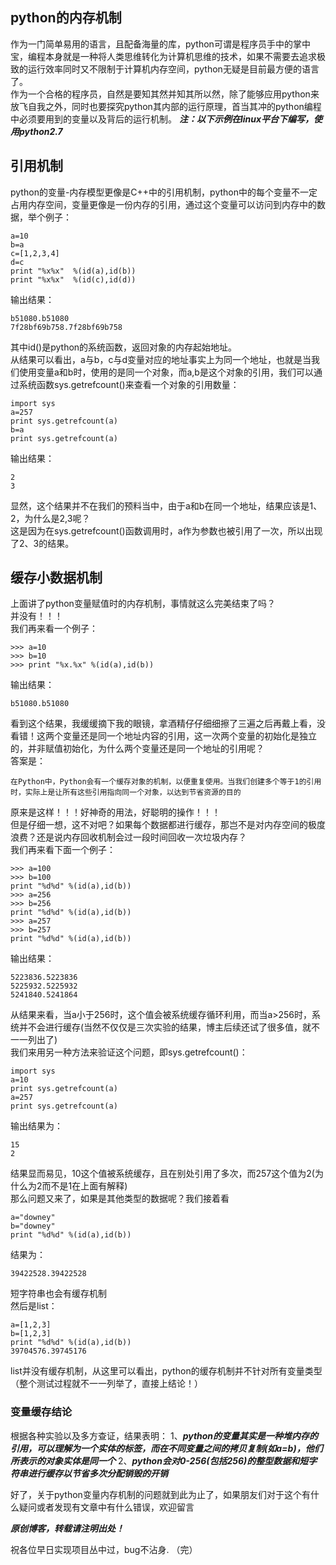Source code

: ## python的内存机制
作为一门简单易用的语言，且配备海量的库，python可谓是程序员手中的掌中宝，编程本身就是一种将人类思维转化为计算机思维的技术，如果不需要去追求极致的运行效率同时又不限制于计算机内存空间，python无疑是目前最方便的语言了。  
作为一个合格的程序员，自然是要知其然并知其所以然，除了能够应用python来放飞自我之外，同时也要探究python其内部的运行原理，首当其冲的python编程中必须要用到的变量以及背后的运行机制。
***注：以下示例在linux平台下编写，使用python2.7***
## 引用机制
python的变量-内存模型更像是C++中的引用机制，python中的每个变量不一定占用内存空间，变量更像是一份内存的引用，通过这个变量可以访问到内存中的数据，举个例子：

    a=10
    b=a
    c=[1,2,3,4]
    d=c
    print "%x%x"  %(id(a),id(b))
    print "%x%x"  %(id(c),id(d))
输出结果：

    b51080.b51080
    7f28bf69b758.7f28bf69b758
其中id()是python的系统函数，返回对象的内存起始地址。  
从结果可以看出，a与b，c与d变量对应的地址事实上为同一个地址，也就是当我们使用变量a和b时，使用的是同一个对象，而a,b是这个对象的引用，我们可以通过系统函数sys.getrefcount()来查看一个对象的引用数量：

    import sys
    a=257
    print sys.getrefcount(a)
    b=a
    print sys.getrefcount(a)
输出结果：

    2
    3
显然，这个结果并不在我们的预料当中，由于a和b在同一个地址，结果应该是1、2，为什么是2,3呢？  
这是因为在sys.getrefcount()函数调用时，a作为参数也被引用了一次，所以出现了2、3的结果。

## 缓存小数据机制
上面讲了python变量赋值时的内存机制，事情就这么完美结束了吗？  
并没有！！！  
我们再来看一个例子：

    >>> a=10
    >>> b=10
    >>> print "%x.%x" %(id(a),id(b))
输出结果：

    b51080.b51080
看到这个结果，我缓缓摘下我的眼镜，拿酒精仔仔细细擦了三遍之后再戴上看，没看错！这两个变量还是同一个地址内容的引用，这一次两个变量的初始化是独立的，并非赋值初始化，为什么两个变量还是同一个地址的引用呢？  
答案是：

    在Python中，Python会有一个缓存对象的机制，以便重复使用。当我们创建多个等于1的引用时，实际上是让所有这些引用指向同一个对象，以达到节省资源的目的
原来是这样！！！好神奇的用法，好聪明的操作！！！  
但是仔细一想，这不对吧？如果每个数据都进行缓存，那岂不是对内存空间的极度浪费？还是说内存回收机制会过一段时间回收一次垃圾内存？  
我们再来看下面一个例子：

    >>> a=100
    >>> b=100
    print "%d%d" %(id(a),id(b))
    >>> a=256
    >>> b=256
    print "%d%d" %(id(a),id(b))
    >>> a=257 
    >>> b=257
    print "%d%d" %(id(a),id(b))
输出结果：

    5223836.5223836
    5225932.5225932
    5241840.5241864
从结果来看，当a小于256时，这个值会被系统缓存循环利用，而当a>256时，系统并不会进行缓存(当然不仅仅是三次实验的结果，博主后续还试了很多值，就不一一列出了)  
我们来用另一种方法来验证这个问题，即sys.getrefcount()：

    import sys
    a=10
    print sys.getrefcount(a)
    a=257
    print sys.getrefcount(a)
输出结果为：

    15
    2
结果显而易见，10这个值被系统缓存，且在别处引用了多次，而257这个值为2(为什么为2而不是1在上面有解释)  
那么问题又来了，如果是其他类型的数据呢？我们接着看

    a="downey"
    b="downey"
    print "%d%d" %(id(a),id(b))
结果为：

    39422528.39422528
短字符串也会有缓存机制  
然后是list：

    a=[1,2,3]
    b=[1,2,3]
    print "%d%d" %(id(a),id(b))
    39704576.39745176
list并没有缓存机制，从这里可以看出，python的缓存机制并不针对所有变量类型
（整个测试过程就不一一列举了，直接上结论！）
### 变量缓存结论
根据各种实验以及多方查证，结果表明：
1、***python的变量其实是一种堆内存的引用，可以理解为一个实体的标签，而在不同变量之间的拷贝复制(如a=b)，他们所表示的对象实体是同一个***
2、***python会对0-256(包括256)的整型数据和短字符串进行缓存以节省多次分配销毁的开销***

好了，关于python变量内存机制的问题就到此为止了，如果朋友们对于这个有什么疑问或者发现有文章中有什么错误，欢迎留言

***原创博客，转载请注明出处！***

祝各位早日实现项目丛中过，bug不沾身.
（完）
════════
(Your assignment):
Copy out all the records exactly as they read, and omit the pictures.

(Response):
Source code

: ## python的内存机制
作为一门简单易用的语言，且配备海量的库，python可谓是程序员手中的掌中宝，编程本身就是一种将人类思维转化为计算机思维的技术，如果不需要去追求极致的运行效率同时又不限制于计算机内存空间，python无疑是目前最方便的语言了。  
作为一个合格的程序员，自然是要知其然并知其所以然，除了能够应用python来放飞自我之外，同时也要探究python其内部的运行原理，首当其冲的python编程中必须要用到的变量以及背后的运行机制。
***注：以下示例在linux平台下编写，使用python2.7***
## 引用机制
python的变量-内存模型更像是C++中的引用机制，python中的每个变量不一定占用内存空间，变量更像是一份内存的引用，通过这个变量可以访问到内存中的数据，举个例子：

    a=10
    b=a
    c=[1,2,3,4]
    d=c
    print "%x%x"  %(id(a),id(b))
    print "%x%x"  %(id(c),id(d))
输出结果：

    b51080.b51080
    7f28bf69b758.7f28bf69b758
其中id()是python的系统函数，返回对象的内存起始地址。  
从结果可以看出，a与b，c与d变量对应的地址事实上为同一个地址，也就是当我们使用变量a和b时，使用的是同一个对象，而a,b是这个对象的引用，我们可以通过系统函数sys.getrefcount()来查看一个对象的引用数量：

    import sys
    a=257
    print sys.getrefcount(a)
    b=a
    print sys.getrefcount(a)
输出结果：

    2
    3
显然，这个结果并不在我们的预料当中，由于a和b在同一个地址，结果应该是1、2，为什么是2,3呢？  
这是因为在sys.getrefcount()函数调用时，a作为参数也被引用了一次，所以出现了2、3的结果。

## 缓存小数据机制
上面讲了python变量赋值时的内存机制，事情就这么完美结束了吗？  
并没有！！！  
我们再来看一个例子：

    >>> a=10
    >>> b=10
    >>> print "%x.%x" %(id(a),id(b))
输出结果：

    b51080.b51080
看到这个结果，我缓缓摘下我的眼镜，拿酒精仔仔细细擦了三遍之后再戴上看，没看错！这两个变量还是同一个地址内容的引用，这一次两个变量的初始化是独立的，并非赋值初始化，为什么两个变量还是同一个地址的引用呢？  
答案是：

    在Python中，Python会有一个缓存对象的机制，以便重复使用。当我们创建多个等于1的引用时，实际上是让所有这些引用指向同一个对象，以达到节省资源的目的
原来是这样！！！好神奇的用法，好聪明的操作！！！  
但是仔细一想，这不对吧？如果每个数据都进行缓存，那岂不是对内存空间的极度浪费？还是说内存回收机制会过一段时间回收一次垃圾内存？  
我们再来看下面一个例子：

    >>> a=100
    >>> b=100
    print "%d%d" %(id(a),id(b))
    >>> a=256
    >>> b=256
    print "%d%d" %(id(a),id(b))
    >>> a=257 
    >>> b=257
    print "%d%d" %(id(a),id(b))
输出结果：

    5223836.5223836
    5225932.5225932
    5241840.5241864
从结果来看，当a小于256时，这个值会被系统缓存循环利用，而当a>256时，系统并不会进行缓存(当然不仅仅是三次实验的结果，博主后续还试了很多值，就不一一列出了)  
我们来用另一种方法来验证这个问题，即sys.getrefcount()：

    import sys
    a=10
    print sys.getrefcount(a)
    a=257
    print sys.getrefcount(a)
输出结果为：

    15
    2
结果显而易见，10这个值被系统缓存，且在别处引用了多次，而257这个值为2(为什么为2而不是1在上面有解释)  
那么问题又来了，如果是其他类型的数据呢？我们接着看

    a="downey"
    b="downey"
    print "%d%d" %(id(a),id(b))
结果为：

    39422528.39422528
短字符串也会有缓存机制  
然后是list：

    a=[1,2,3]
    b=[1,2,3]
    print "%d%d" %(id(a),id(b))
    39704576.39745176
list并没有缓存机制，从这里可以看出，python的缓存机制并不针对所有变量类型
（整个测试过程就不一一列举了，直接上结论！）
### 变量缓存结论
根据各种实验以及多方查证，结果表明：
1、***python的变量其实是一种堆内存的引用，可以理解为一个实体的标签，而在不同变量之间的拷贝复制(如a=b)，他们所表示的对象实体是同一个***
2、***python会对0-256(包括256)的整型数据和短字符串进行缓存以节省多次分配销毁的开销***

好了，关于python变量内存机制的问题就到此为止了，如果朋友们对于这个有什么疑问或者发现有文章中有什么错误，欢迎留言

***原创博客，转载请注明出处！***

祝各位早日实现项目丛中过，bug不沾身.
（完）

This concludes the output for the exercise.